Microbial Expression and Purification: One Company’s Historical Perspective

View PDF

Figure 1: Early advances in DNA understanding were foundational for protein overexpression.

Since the dawn of the recombinant DNA era in the 1970s, New England Biolabs (NEB) has been integrally involved in expressing and purifying proteins, both for its own research interests and for biomanufacturing processes. In 1978, the company began screening microorganisms for restriction enzymes. Our scientists remember the challenges met in purifying limited amounts of restriction enzymes and other proteins from native organisms isolated from the environment. The efforts of those scientists to clone, overexpress, and purify restriction enzymes from recombinant systems helped to advance the field of molecular biology. Many of their original methods have endured to be applied by other scientists in studying the structure and function of individual proteins.
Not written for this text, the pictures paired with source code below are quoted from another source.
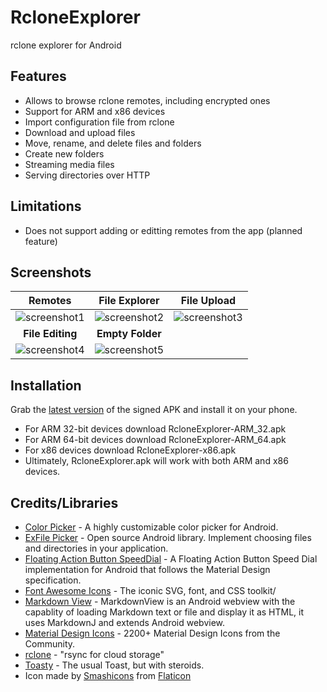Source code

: # RcloneExplorer
rclone explorer for Android

Features
--------
- Allows to browse rclone remotes, including encrypted ones
- Support for ARM and x86 devices
- Import configuration file from rclone
- Download and upload files
- Move, rename, and delete files and folders
- Create new folders
- Streaming media files
- Serving directories over HTTP

Limitations
------------
- Does not support adding or editting remotes from the app (planned feature)

Screenshots
-----------

Remotes|File Explorer|File Upload
:-----:|:-----------:|:----------:
![screenshot1](https://github.com/kaczmarkiewiczp/rcloneExplorer/blob/master/screenshots/screenshot_1.png?raw=true)|![screenshot2](https://github.com/kaczmarkiewiczp/rcloneExplorer/blob/master/screenshots/screenshot_2.png?raw=true)|![screenshot3](https://github.com/kaczmarkiewiczp/rcloneExplorer/blob/master/screenshots/screenshot_3.png?raw=true)
**File Editing**|**Empty Folder**|
![screenshot4](https://github.com/kaczmarkiewiczp/rcloneExplorer/blob/master/screenshots/screenshot_4.png?raw=true)|![screenshot5](https://github.com/kaczmarkiewiczp/rcloneExplorer/blob/master/screenshots/screenshot_5.png?raw=true)

Installation
------------
Grab the [latest version](https://github.com/kaczmarkiewiczp/rcloneExplorer/releases/latest) of the signed APK and install it on your phone.

- For ARM 32-bit devices download RcloneExplorer-ARM_32.apk
- For ARM 64-bit devices download RcloneExplorer-ARM_64.apk
- For x86 devices download RcloneExplorer-x86.apk
- Ultimately, RcloneExplorer.apk will work with both ARM and x86 devices.

Credits/Libraries
-----------------
- [Color Picker](https://github.com/jaredrummler/ColorPicker) - A highly customizable color picker for Android.
- [ExFile Picker](https://github.com/bartwell/ExFilePicker) - Open source Android library. Implement choosing files and directories in your application.
- [Floating Action Button SpeedDial](https://github.com/leinardi/FloatingActionButtonSpeedDial) - A Floating Action Button Speed Dial implementation for Android that follows the Material Design specification.
- [Font Awesome Icons](https://fontawesome.com/) - The iconic SVG, font, and CSS toolkit/
- [Markdown View](https://github.com/falnatsheh/MarkdownView) - MarkdownView is an Android webview with the capablity of loading Markdown text or file and display it as HTML, it uses MarkdownJ and extends Android webview.
- [Material Design Icons](https://github.com/Templarian/MaterialDesign) - 2200+ Material Design Icons from the Community.
- [rclone](https://github.com/ncw/rclone) - "rsync for cloud storage"
- [Toasty](https://github.com/GrenderG/Toasty) - The usual Toast, but with steroids.
- Icon made by [Smashicons](https://www.flaticon.com/authors/smashicons) from [Flaticon](https://www.flaticon.com)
Now, NEB scientists are striving to develop rapid, simplified methods for recombinant protein expression and purification that rely on engineered protein expression hosts and optimized cell-free systems.

The period from 1966 to 1977 brought a series of remarkable breakthroughs in biological science (Figure 1). During that time, the genetic code was interpreted correctly, the first gene was isolated, and enzymes that both cut DNA at specific sequences (restriction enzymes) and that paste DNA pieces together (DNA ligases) were discovered. Those discoveries ultimately enabled the first gene cloning and creation of the first genetically modified microorganisms. In 1977, DNA sequencing technologies advanced beyond the laborious extension of just a few bases at a time to provide scientists with the ability to unlock the genetic information encoded in a given segment of DNA. The remarkable scientific advances in that decade made protein overexpression and purification possible, forever changing the course of biological and medical research while enabling the biotechnology industry to emerge.

NEB was founded in 1974 with a goal of providing researchers with purified restriction enzymes, DNA ligases, and other tools needed to clone and express genes. Restriction enzymes were the cornerstone of our early product offerings. At that time, our scientists purified them from bacteria isolated from the environment. That presented many challenges for commercial-scale production. For example, native restriction enzymes generally are not expressed abundantly and must be purified free from many other nucleases that wild-type organisms produce. Additionally, difficulties often arose with large-scale culturing of obscure microorganisms.

To meet a steadily growing demand for such molecular tools — and to lower costs for customers — our company turned to recombinant DNA technology to clone and express enzymes in the familiar laboratory bacterium, Escherichia coli. NEB produced some of the first recombinant enzymes available for commercial sale, which began the company’s long experience with recombinant protein expression. Since those early days, that technique has been integral to our success and to biotechnology in general.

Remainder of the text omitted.